**Problem description:** Your task is to repeat exactly the lines below between the line holding "- [GitHub flow" and the line holding "- [Gist vs GitHub", inclusive, and only those.

---*---

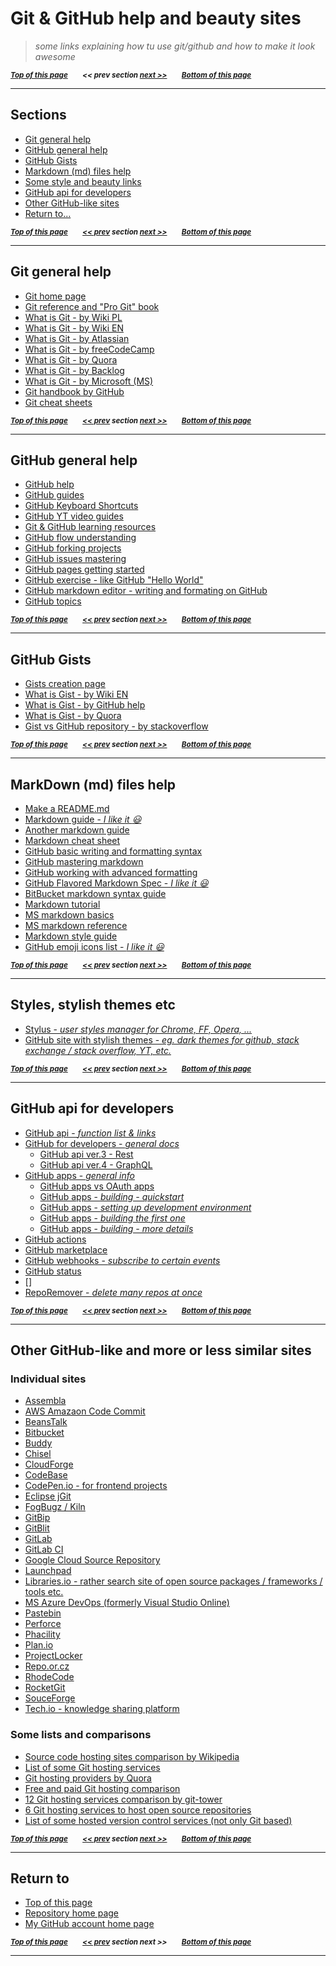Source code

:  <a name="pgtop">

# Git & GitHub help and beauty sites</a>

> _some links explaining how tu use git/github and how to make it look awesome_

<sub>**_[Top of this page](#pgtop)&emsp;&emsp;<< prev section [next >>](#0)&emsp;&emsp;[Bottom of this page](#returnto)_**</sub>

---

<a name="0"><a name="sections">

## Sections</a></a>

- [Git general help](#gitgenhlp)
- [GitHub general help](#githubgenhlp)
- [GitHub Gists](#githubgists)
- [Markdown (md) files help](#mdhlp)
- [Some style and beauty links](#stls)
- [GitHub api for developers](#devapi)
- [Other GitHub-like sites](#othersites)
- [Return to...](#returnto)

<sub>**_[Top of this page](#pgtop)&emsp;&emsp;[<< prev](#pgtop) section [next >>](#1)&emsp;&emsp;[Bottom of this page](#returnto)_**</sub>

---

<a name ="1"><a name="gitgenhlp">

## Git general help</a></a>

- [Git home page](https://git-scm.com/)
- [Git reference and "Pro Git" book](https://git-scm.com/doc)
- [What is Git - by Wiki PL](<https://pl.wikipedia.org/wiki/Git_(oprogramowanie)>)
- [What is Git - by Wiki EN](https://en.wikipedia.org/wiki/Git)
- [What is Git - by Atlassian](https://www.atlassian.com/git/tutorials/what-is-git)
- [What is Git - by freeCodeCamp](https://medium.freecodecamp.org/what-is-git-and-how-to-use-it-c341b049ae61)
- [What is Git - by Quora](https://www.quora.com/What-is-Git-and-why-should-I-use-it)
- [What is Git - by Backlog](https://backlog.com/git-tutorial/what-is-git/)
- [What is Git - by Microsoft (MS)](https://docs.microsoft.com/en-us/azure/devops/learn/git/what-is-git)
- [Git handbook by GitHub](https://guides.github.com/introduction/git-handbook/)
- [Git cheat sheets](https://services.github.com/on-demand/resources/cheatsheets/)

<sub>**_[Top of this page](#pgtop)&emsp;&emsp;[\<\< prev](#0) section [next >>](#2)&emsp;&emsp;[Bottom of this page](#returnto)_**</sub>

---

<a name ="2"><a name="githubgenhlp">

## GitHub general help</a></a>

- [GitHub help](https://help.github.com/en)
- [GitHub guides](https://guides.github.com/)
- [GitHub Keyboard Shortcuts](https://help.github.com/en/articles/using-keyboard-shortcuts)
- [GitHub YT video guides](https://www.youtube.com/githubguides)
- [Git & GitHub learning resources](https://help.github.com/en/articles/git-and-github-learning-resources)
- [GitHub flow understanding](https://guides.github.com/introduction/flow/)
- [GitHub forking projects](https://guides.github.com/activities/forking/)
- [GitHub issues mastering](https://guides.github.com/features/issues/)
- [GitHub pages getting started](https://guides.github.com/features/pages/)
- [GitHub exercise - like GitHub "Hello World"](https://guides.github.com/activities/hello-world/)
- [GitHub markdown editor - writing and formating on GitHub](https://help.github.com/en/articles/about-writing-and-formatting-on-github)
- [GitHub topics](https://github.com/topics/)

<sub>**_[Top of this page](#pgtop)&emsp;&emsp;[<< prev](#1) section [next >>](#3)&emsp;&emsp;[Bottom of this page](#returnto)_**</sub>

---

<a name ="3"><a name="githubgists">

## GitHub Gists</a></a>

- [Gists creation page](https://gist.github.com/)
- [What is Gist - by Wiki EN](https://en.wikipedia.org/wiki/GitHub#Gists)
- [What is Gist - by GitHub help](https://help.github.com/en/articles/about-gists)
- [What is Gist - by Quora](https://www.quora.com/What-is-a-GitHub-gist)
- [Gist vs GitHub repository - by stackoverflow](https://stackoverflow.com/questions/6767518/what-is-the-difference-between-github-and-gist)

<sub>**_[Top of this page](#pgtop)&emsp;&emsp;[<< prev](#2) section [next >>](#4)&emsp;&emsp;[Bottom of this page](#returnto)_**</sub>

---

<a name ="4"><a name="mdhlp">

## MarkDown (md) files help</a></a>

- [Make a README.md](https://www.makeareadme.com/)
- [Markdown guide - _I like it :smiley:_](https://www.markdownguide.org/)
- [Another markdown guide](https://markdown-guide.readthedocs.io/en/latest/basics.html)
- [Markdown cheat sheet](https://github.com/adam-p/markdown-here/wiki/Markdown-Cheatsheet)
- [GitHub basic writing and formatting syntax](https://help.github.com/en/articles/basic-writing-and-formatting-syntax)
- [GitHub mastering markdown](https://guides.github.com/features/mastering-markdown/)
- [GitHub working with advanced formatting](https://help.github.com/en/articles/working-with-advanced-formatting)
- [GitHub Flavored Markdown Spec - _I like it :smiley:_](https://github.github.com/gfm/)
- [BitBucket markdown syntax guide](https://confluence.atlassian.com/bitbucketserver/markdown-syntax-guide-776639995.html)
- [Markdown tutorial](https://www.markdowntutorial.com/)
- [MS markdown basics](https://docs.microsoft.com/pl-pl/contribute/how-to-write-use-markdown)
- [MS markdown reference](https://docs.microsoft.com/pl-pl/contribute/markdown-reference)
- [Markdown style guide](http://www.cirosantilli.com/markdown-style-guide/)
- [GitHub emoji icons list - _I like it :smiley:_](https://gist.github.com/rxaviers/7360908)

<sub>**_[Top of this page](#pgtop)&emsp;&emsp;[<< prev](#3) section [next >>](#5)&emsp;&emsp;[Bottom of this page](#returnto)_**</sub>

---

<a name ="5"><a name="stls">

## Styles, stylish themes etc</a></a>

- [Stylus - _user styles manager for Chrome, FF, Opera, ..._](https://github.com/openstyles/stylus/)
- [GitHub site with stylish themes - _eg. dark themes for github, stack exchange / stack overflow, YT, etc._](https://github.com/StylishThemes)

<sub>**_[Top of this page](#pgtop)&emsp;&emsp;[<< prev](#4) section [next >>](#6)&emsp;&emsp;[Bottom of this page](#returnto)_**</sub>

---

<a name ="6"><a name="devapi">

## GitHub api for developers</a></a>

- [GitHub api - _function list & links_](https://api.github.com/)
- [GitHub for developers - _general docs_](https://developer.github.com/)
  - [GitHub api ver.3 - Rest](https://developer.github.com/v3/)
  - [GitHub api ver.4 - GraphQL](https://developer.github.com/v4/)
- [GitHub apps - _general info_](https://developer.github.com/apps/)
  - [GitHub apps vs OAuth apps](https://developer.github.com/apps/differences-between-apps/)
  - [GitHub apps - _building - quickstart_](https://developer.github.com/apps/quickstart-guides/)
  - [GitHub apps - _setting up development environment_](https://developer.github.com/apps/quickstart-guides/setting-up-your-development-environment/)
  - [GitHub apps - _building the first one_](https://developer.github.com/apps/quickstart-guides/using-the-github-api-in-your-app/)
  - [GitHub apps - _building - more details_](https://developer.github.com/apps/building-github-apps/creating-a-github-app/)
- [GitHub actions](https://developer.github.com/actions/)
- [GitHub marketplace](https://developer.github.com/marketplace/)
- [GitHub webhooks - _subscribe to certain events_](https://developer.github.com/webhooks/)
- [GitHub status](https://www.githubstatus.com/)
- []
- [RepoRemover - _delete many repos at once_](https://reporemover.xyz/)

<sub>**_[Top of this page](#pgtop)&emsp;&emsp;[<< prev](#5) section [next >>](#7)&emsp;&emsp;[Bottom of this page](#returnto)_**</sub>

---

<a name ="7"><a name="othersites">

## Other GitHub-like and more or less similar sites</a></a>

### Individual sites

- [Assembla](https://www.assembla.com/home)
- [AWS Amazaon Code Commit](https://aws.amazon.com/codecommit/)
- [BeansTalk](https://beanstalkapp.com/)
- [Bitbucket](https://bitbucket.org/)
- [Buddy](https://buddy.works/)
- [Chisel](http://chiselapp.com/)
- [CloudForge](http://www.cloudforge.com/)
- [CodeBase](https://www.codebasehq.com/)
- [CodePen.io - for frontend projects](https://codepen.io/)
- [Eclipse jGit](https://www.eclipse.org/jgit/)
- [FogBugz / Kiln](https://www.fogbugz.com/version-control.html)
- [GitBip](http://gitbip.com/)
- [GitBlit](http://gitblit.com/)
- [GitLab](https://gitlab.com/gitlab-org)
- [GitLab CI](https://about.gitlab.com/product/continuous-integration/)
- [Google Cloud Source Repository](https://cloud.google.com/source-repositories/)
- [Launchpad](https://launchpad.net/)
- [Libraries.io - rather search site of open source packages / frameworks / tools etc.](https://libraries.io/)
- [MS Azure DevOps (formerly Visual Studio Online)](https://azure.microsoft.com/en-us/services/devops/)
- [Pastebin](https://pastebin.com/)
- [Perforce](https://www.perforce.com/)
- [Phacility](https://phacility.com/phabricator/)
- [Plan.io](https://plan.io/)
- [ProjectLocker](https://projectlocker.com/)
- [Repo.or.cz](https://repo.or.cz/)
- [RhodeCode](https://rhodecode.com/)
- [RocketGit](https://rocketgit.com/)
- [SouceForge](https://sourceforge.net/)
- [Tech.io - knowledge sharing platform](https://tech.io/)

### Some lists and comparisons

- [Source code hosting sites comparison by Wikipedia](https://en.wikipedia.org/wiki/Comparison_of_source-code-hosting_facilities)
- [List of some Git hosting services](https://git.wiki.kernel.org/index.php/GitHosting)
- [Git hosting providers by Quora](https://www.quora.com/What-is-the-best-Git-hosting-provider-other-than-GitHub-Why)
- [Free and paid Git hosting comparison](http://comparegithosting.com/)
- [12 Git hosting services comparison by git-tower](https://www.git-tower.com/blog/git-hosting-services-compared/)
- [6 Git hosting services to host open source repositories](https://opensource.com/article/18/8/github-alternatives)
- [List of some hosted version control services (not only Git based)](https://www.slant.co/topics/153/~best-hosted-version-control-services)

<sub>**_[Top of this page](#pgtop)&emsp;&emsp;[<< prev](#6) section [next >>](#8)&emsp;&emsp;[Bottom of this page](#returnto)_**</sub>

---

<a name ="8"><a name="returnto">

## Return to</a></a>

- [Top of this page](#pgtop)
- [Repository home page](../README.md#pgtop)
- [My GitHub account home page](https://github.com/ktprezes)

<sub>**_[Top of this page](#pgtop)&emsp;&emsp;[<< prev](#7) section next >>&emsp;&emsp;[Bottom of this page](#returnto)_**</sub>

---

---*---

**Response to the task:**
- [GitHub flow understanding](https://guides.github.com/introduction/flow/)
- [GitHub forking projects](https://guides.github.com/activities/forking/)
- [GitHub issues mastering](https://guides.github.com/features/issues/)
- [GitHub pages getting started](https://guides.github.com/features/pages/)
- [GitHub exercise - like GitHub "Hello World"](https://guides.github.com/activities/hello-world/)
- [GitHub markdown editor - writing and formating on GitHub](https://help.github.com/en/articles/about-writing-and-formatting-on-github)
- [GitHub topics](https://github.com/topics/)

<sub>**_[Top of this page](#pgtop)&emsp;&emsp;[<< prev](#1) section [next >>](#3)&emsp;&emsp;[Bottom of this page](#returnto)_**</sub>

---

<a name ="3"><a name="githubgists">

## GitHub Gists</a></a>

- [Gists creation page](https://gist.github.com/)
- [What is Gist - by Wiki EN](https://en.wikipedia.org/wiki/GitHub#Gists)
- [What is Gist - by GitHub help](https://help.github.com/en/articles/about-gists)
- [What is Gist - by Quora](https://www.quora.com/What-is-a-GitHub-gist)
- [Gist vs GitHub repository - by stackoverflow](https://stackoverflow.com/questions/6767518/what-is-the-difference-between-github-and-gist)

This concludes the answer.